Bildt has found that by integrating social media into his
normal routines - he writes blog posts in the car or on the plane and "has
it in the back of my mind all the time" - "it is not so
time-consuming".
For McFaul, who is writing chiefly in a foreign language,
social media amounts to a second shift: "I have my day job as a
conventional ambassador, and then starting at 10 pm until I get tired I
interact on social media."
McFaul's moonlighting role as social media ambassador has
particular relevance in Russia, where the government controls much of the
traditional media, especially television, and civil society has moved to the
internet in response. As a result, McFaul says, social media is more than a
tool for communication – it is also a well positioned window into the national
debate.
McFaul's social media outreach has not protected him from
controversy. Indeed, Russian leaders, including president-elect Vladimir V
Putin, have been suspicious from the outset of McFaul, who is a longtime
student and occasional advocate of democratisation.

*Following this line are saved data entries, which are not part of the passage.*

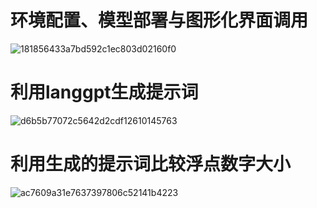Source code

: # 环境配置、模型部署与图形化界面调用
![181856433a7bd592c1ec803d02160f0](https://github.com/user-attachments/assets/6bd5e706-d198-4c7e-b651-23b3315548b3)
# 利用langgpt生成提示词
![d6b5b77072c5642d2cdf12610145763](https://github.com/user-attachments/assets/054aadca-5f73-48a5-90c0-8eb230e610c3)
# 利用生成的提示词比较浮点数字大小
![ac7609a31e7637397806c52141b4223](https://github.com/user-attachments/assets/49a7fada-fe56-4b27-a9eb-d28d13547ceb)



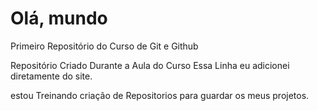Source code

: # Olá, mundo
 Primeiro Repositório do Curso de Git e Github

Repositório Criado Durante a Aula do Curso
Essa Linha eu adicionei diretamente do site.

 estou Treinando criação de Repositorios para guardar os meus projetos.

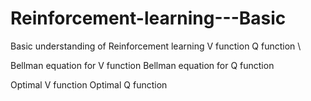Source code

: # Reinforcement-learning---Basic
Basic understanding of Reinforcement learning
V function
Q function \\

Bellman equation for V function
Bellman equation for Q function

Optimal V function
Optimal Q function
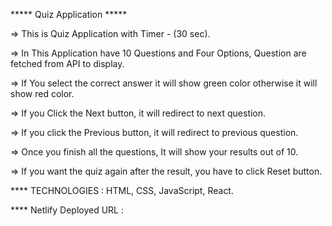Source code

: *****  Quiz Application *****

=> This is Quiz Application with Timer - (30 sec).

=> In This Application have 10 Questions and Four Options, Question are fetched from API to display.

=> If You select the correct answer it will show green color otherwise it will show red color.

=> If you Click the Next button, it will redirect to next question.

=> If you click the Previous button, it will redirect to previous question.

=> Once you finish all the questions, It will show your results out of 10.

=> If you want the quiz again after the result, you have to click Reset button.

**** TECHNOLOGIES : HTML, CSS, JavaScript, React.

**** Netlify Deployed URL :
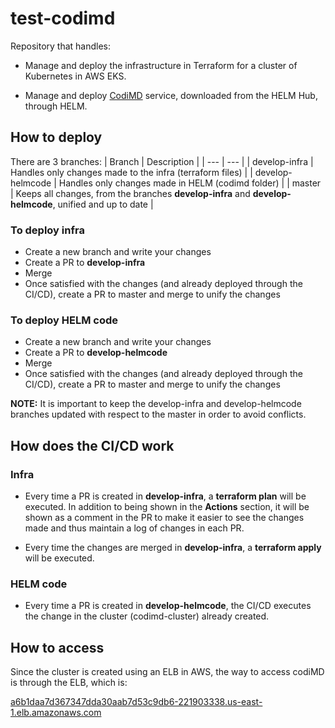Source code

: # test-codimd

Repository that handles:

- Manage and deploy the infrastructure in Terraform for a cluster of Kubernetes in AWS EKS.

- Manage and deploy [CodiMD](https://github.com/hackmdio/codimd) service, downloaded from the HELM Hub, through HELM.

## How to deploy

There are 3 branches:
| Branch | Description |
| --- | --- |
| develop-infra | Handles only changes made to the infra (terraform files) |
| develop-helmcode | Handles only changes made in HELM (codimd folder) |
| master | Keeps all changes, from the branches **develop-infra** and **develop-helmcode**, unified and up to date |

### To deploy infra
- Create a new branch and write your changes
- Create a PR to **develop-infra**
- Merge
- Once satisfied with the changes (and already deployed through the CI/CD), create a PR to master and merge to unify the changes

### To deploy HELM code
- Create a new branch and write your changes
- Create a PR to **develop-helmcode**
- Merge
- Once satisfied with the changes (and already deployed through the CI/CD), create a PR to master and merge to unify the changes

**NOTE:** It is important to keep the develop-infra and develop-helmcode branches updated with respect to the master in order to avoid conflicts.

## How does the CI/CD work

### Infra

- Every time a PR is created in **develop-infra**, a **terraform plan** will be executed. In addition to being shown in the **Actions** section, it will be shown as a comment in the PR to make it easier to see the changes made and thus maintain a log of changes in each PR.

- Every time the changes are merged in **develop-infra**, a **terraform apply** will be executed.

### HELM code

- Every time a PR is created in **develop-helmcode**, the CI/CD executes the change in the cluster (codimd-cluster) already created.

## How to access

Since the cluster is created using an ELB in AWS, the way to access codiMD is through the ELB, which is:
 
[a6b1daa7d367347dda30aab7d53c9db6-221903338.us-east-1.elb.amazonaws.com](http://a6b1daa7d367347dda30aab7d53c9db6-221903338.us-east-1.elb.amazonaws.com)
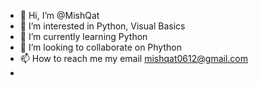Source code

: - 👋 Hi, I’m @MishQat
- 👀 I’m interested in Python, Visual Basics
- 🌱 I’m currently learning Python
- 💞️ I’m looking to collaborate on Phython
- 📫 How to reach me my email mishqat0612@gmail.com
- 

<!---
MishQat/MishQat is a ✨ special ✨ repository because its `README.md` (this file) appears on your GitHub profile.
You can click the Preview link to take a look at your changes.
--->

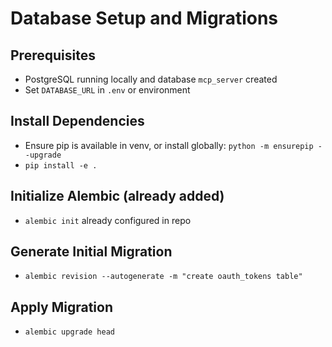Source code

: # Database Setup and Migrations

## Prerequisites

- PostgreSQL running locally and database `mcp_server` created
- Set `DATABASE_URL` in `.env` or environment

## Install Dependencies

- Ensure pip is available in venv, or install globally: `python -m ensurepip --upgrade`
- `pip install -e .`

## Initialize Alembic (already added)

- `alembic init` already configured in repo

## Generate Initial Migration

- `alembic revision --autogenerate -m "create oauth_tokens table"`

## Apply Migration

- `alembic upgrade head`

Just this week, Foreign Minister Sergey V Lavrov accused
McFaul of arrogance for remarks made to a Russian news agency about missile
defence.
But his social media presence has given McFaul the tools to
reach beyond the sometimes hostile national media and speak to any Russians who
care to listen.
Naheed Nenshi, the mayor of Calgary, couldn't operate in a
more different environment. He is an elected leader in a Western democracy. But
he, too, has found that social media gives him the power to get his message
across directly, without relying on mainstream media platforms.
Nenshi has a salty style - he once said on Twitter that a
critic should "look into pharmaceuticals" for his
"limpness" issue - that has earned him more than 53 000 Twitter
followers, including foreign fans who say if they lived in Calgary they would
vote for Nenshi.
In a city of just over 1 million, that gives the mayor a
loud and independent megaphone.
"The really interesting piece about all of this is the
way it disintermediates the traditional media," Nenshi said. "I'm
well on my way to having more Twitter followers than one of the Calgary
newspapers has readers. It puts my interactions with the media in a new
light."
- Reuters
* Chrystia Freeland is the editor of Thomson Reuters Digital.